Aim of the task: Please report each line of the data below that contains "paths".

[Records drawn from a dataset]
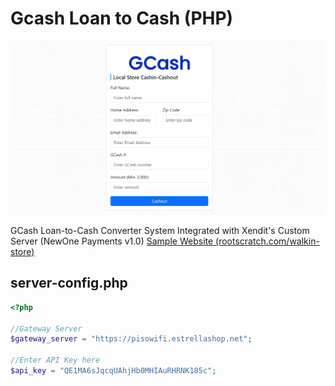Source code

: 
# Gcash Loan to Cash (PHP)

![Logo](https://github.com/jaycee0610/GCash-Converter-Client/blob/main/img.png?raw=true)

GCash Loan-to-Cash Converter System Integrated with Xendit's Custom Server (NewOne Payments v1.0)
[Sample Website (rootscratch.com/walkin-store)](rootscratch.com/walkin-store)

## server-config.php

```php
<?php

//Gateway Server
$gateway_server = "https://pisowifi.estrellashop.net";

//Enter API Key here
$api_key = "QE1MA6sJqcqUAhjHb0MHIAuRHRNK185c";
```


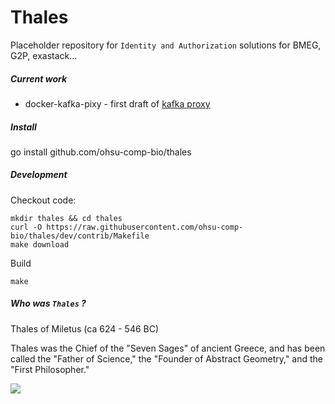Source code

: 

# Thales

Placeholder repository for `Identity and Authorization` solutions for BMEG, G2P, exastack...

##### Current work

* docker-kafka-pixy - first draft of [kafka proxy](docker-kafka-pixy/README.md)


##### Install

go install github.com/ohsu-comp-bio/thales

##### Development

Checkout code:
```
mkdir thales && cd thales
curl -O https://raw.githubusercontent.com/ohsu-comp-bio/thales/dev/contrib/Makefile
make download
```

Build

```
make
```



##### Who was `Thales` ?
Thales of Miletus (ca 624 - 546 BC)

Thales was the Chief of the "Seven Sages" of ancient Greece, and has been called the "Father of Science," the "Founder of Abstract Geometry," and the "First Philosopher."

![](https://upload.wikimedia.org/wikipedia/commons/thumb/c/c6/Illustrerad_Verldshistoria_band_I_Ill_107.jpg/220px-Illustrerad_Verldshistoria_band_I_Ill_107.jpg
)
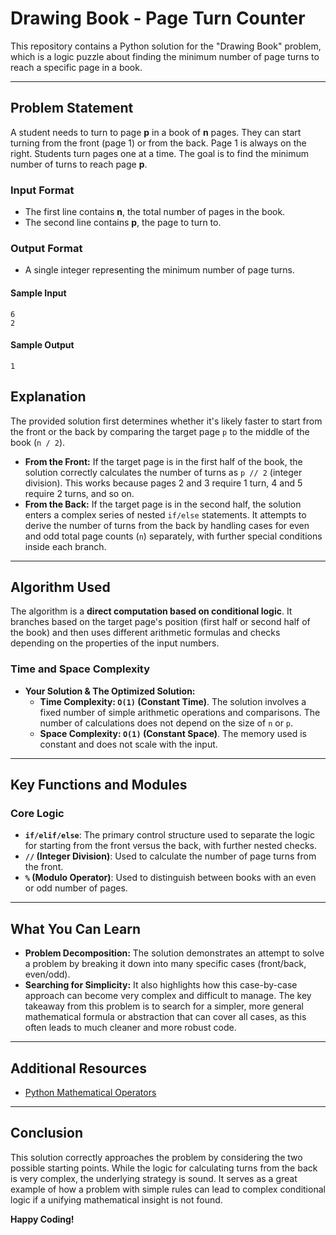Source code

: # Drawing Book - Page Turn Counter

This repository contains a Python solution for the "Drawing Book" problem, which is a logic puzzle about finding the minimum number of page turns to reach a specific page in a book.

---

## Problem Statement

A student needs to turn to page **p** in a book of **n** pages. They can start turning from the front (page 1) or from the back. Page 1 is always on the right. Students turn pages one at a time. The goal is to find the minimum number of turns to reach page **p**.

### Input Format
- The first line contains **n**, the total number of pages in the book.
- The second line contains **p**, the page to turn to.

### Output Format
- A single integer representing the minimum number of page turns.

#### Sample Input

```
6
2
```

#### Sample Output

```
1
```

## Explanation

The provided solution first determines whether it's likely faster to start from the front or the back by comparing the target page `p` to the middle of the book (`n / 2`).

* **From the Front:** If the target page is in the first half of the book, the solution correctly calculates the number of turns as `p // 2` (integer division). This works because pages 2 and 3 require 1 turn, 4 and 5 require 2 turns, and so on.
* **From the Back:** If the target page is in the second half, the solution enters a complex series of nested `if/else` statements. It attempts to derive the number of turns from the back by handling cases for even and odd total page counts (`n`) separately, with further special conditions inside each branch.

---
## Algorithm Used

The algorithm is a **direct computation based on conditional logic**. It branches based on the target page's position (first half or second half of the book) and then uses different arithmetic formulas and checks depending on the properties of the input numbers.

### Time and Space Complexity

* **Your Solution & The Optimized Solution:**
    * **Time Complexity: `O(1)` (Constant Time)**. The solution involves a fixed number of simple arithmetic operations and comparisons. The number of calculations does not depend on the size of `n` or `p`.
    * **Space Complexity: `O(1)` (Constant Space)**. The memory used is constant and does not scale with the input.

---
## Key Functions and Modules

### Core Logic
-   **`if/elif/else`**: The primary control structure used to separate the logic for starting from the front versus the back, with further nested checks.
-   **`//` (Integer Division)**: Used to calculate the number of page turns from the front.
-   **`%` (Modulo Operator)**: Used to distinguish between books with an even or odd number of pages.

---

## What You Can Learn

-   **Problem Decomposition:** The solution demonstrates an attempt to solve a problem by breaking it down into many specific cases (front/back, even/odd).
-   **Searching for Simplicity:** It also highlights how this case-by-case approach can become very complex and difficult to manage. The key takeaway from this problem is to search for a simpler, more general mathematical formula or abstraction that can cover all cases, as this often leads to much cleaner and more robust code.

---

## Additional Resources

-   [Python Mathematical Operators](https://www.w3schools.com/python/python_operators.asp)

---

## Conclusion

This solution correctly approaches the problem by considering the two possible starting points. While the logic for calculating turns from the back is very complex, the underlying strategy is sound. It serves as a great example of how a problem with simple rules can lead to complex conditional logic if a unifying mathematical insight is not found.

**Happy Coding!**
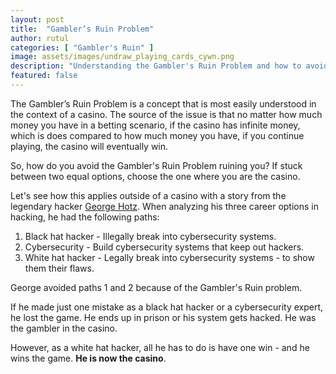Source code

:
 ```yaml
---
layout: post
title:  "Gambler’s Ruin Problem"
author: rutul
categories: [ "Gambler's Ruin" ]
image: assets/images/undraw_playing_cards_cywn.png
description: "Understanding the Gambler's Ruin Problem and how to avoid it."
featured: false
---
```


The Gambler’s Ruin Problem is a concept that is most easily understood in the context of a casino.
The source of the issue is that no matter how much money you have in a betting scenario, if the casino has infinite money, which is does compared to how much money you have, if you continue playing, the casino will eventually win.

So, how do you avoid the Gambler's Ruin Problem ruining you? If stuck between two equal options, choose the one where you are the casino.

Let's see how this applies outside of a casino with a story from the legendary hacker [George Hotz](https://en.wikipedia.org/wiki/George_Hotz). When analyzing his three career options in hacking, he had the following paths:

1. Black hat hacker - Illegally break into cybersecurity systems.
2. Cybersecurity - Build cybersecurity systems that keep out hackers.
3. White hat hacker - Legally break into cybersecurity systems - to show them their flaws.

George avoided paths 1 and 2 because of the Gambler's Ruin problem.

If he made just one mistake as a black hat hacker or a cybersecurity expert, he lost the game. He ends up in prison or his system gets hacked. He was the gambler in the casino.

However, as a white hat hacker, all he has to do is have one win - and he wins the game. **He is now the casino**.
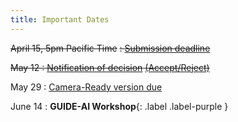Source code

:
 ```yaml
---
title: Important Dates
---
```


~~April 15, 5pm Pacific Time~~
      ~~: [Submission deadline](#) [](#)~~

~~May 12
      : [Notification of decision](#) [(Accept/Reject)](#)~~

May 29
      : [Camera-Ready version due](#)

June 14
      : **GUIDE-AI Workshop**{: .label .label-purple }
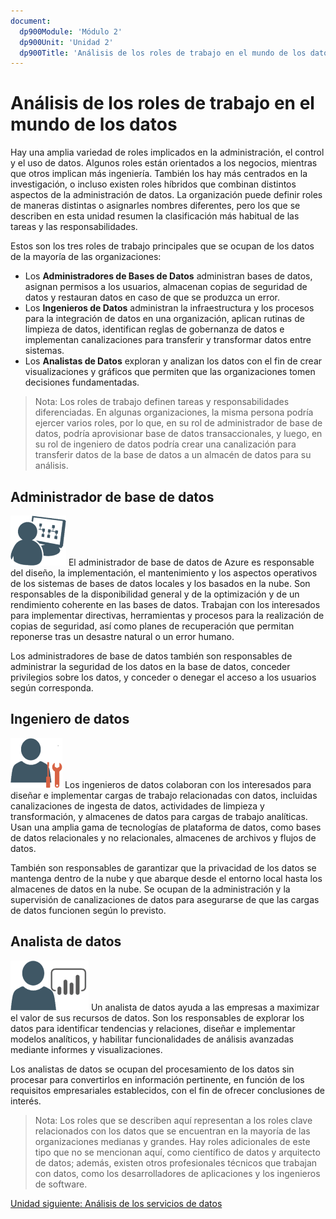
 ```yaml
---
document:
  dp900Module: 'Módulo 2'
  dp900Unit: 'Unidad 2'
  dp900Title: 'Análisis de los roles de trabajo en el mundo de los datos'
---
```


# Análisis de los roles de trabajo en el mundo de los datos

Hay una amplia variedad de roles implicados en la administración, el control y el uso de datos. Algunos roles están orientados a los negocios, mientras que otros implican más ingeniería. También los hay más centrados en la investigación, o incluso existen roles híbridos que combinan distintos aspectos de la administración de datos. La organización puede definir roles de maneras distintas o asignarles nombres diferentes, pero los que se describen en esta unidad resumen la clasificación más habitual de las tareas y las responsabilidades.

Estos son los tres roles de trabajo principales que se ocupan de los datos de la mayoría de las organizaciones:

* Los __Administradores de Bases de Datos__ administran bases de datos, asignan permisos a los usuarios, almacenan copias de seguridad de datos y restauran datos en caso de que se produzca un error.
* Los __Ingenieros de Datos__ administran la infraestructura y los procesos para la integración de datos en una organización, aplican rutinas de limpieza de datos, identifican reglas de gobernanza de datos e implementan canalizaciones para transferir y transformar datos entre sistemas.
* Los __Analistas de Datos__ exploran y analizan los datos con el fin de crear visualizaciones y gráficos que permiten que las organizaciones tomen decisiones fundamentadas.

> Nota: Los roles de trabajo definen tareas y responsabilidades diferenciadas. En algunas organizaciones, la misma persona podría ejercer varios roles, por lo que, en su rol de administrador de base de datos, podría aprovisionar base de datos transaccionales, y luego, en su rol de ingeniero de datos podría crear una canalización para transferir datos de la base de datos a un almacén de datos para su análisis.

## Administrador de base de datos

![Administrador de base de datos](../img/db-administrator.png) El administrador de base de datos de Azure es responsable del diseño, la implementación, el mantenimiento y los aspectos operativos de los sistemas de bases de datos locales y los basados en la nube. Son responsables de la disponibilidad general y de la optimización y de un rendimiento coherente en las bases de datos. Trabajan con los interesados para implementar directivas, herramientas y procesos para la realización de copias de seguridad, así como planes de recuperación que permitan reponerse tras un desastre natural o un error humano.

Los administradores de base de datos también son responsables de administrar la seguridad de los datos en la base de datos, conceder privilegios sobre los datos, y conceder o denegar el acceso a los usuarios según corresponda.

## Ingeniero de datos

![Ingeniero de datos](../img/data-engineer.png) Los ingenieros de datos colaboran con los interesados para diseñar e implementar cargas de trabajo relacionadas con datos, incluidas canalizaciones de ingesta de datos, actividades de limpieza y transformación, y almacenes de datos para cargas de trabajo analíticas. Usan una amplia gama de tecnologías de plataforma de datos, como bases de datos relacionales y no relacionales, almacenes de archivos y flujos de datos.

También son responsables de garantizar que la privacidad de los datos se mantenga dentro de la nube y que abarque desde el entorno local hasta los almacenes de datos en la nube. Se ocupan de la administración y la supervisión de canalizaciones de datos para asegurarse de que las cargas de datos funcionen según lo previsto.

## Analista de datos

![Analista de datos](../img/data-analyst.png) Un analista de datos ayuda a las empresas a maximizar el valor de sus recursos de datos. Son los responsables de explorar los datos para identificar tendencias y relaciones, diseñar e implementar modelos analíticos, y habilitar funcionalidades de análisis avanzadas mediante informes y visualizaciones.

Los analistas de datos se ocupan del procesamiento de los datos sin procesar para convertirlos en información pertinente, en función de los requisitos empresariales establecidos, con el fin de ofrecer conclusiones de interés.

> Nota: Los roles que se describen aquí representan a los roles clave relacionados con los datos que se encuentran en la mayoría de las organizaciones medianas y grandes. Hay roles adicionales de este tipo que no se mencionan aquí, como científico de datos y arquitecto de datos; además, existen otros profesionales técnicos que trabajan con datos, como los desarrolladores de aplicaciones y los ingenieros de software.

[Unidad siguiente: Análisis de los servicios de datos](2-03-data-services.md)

Written response:
Let's see how this applies outside of a casino with a story from the legendary hacker [George Hotz](https://en.wikipedia.org/wiki/George_Hotz). When analyzing his three career options in hacking, he had the following paths:
George avoided paths 1 and 2 because of the Gambler's Ruin problem.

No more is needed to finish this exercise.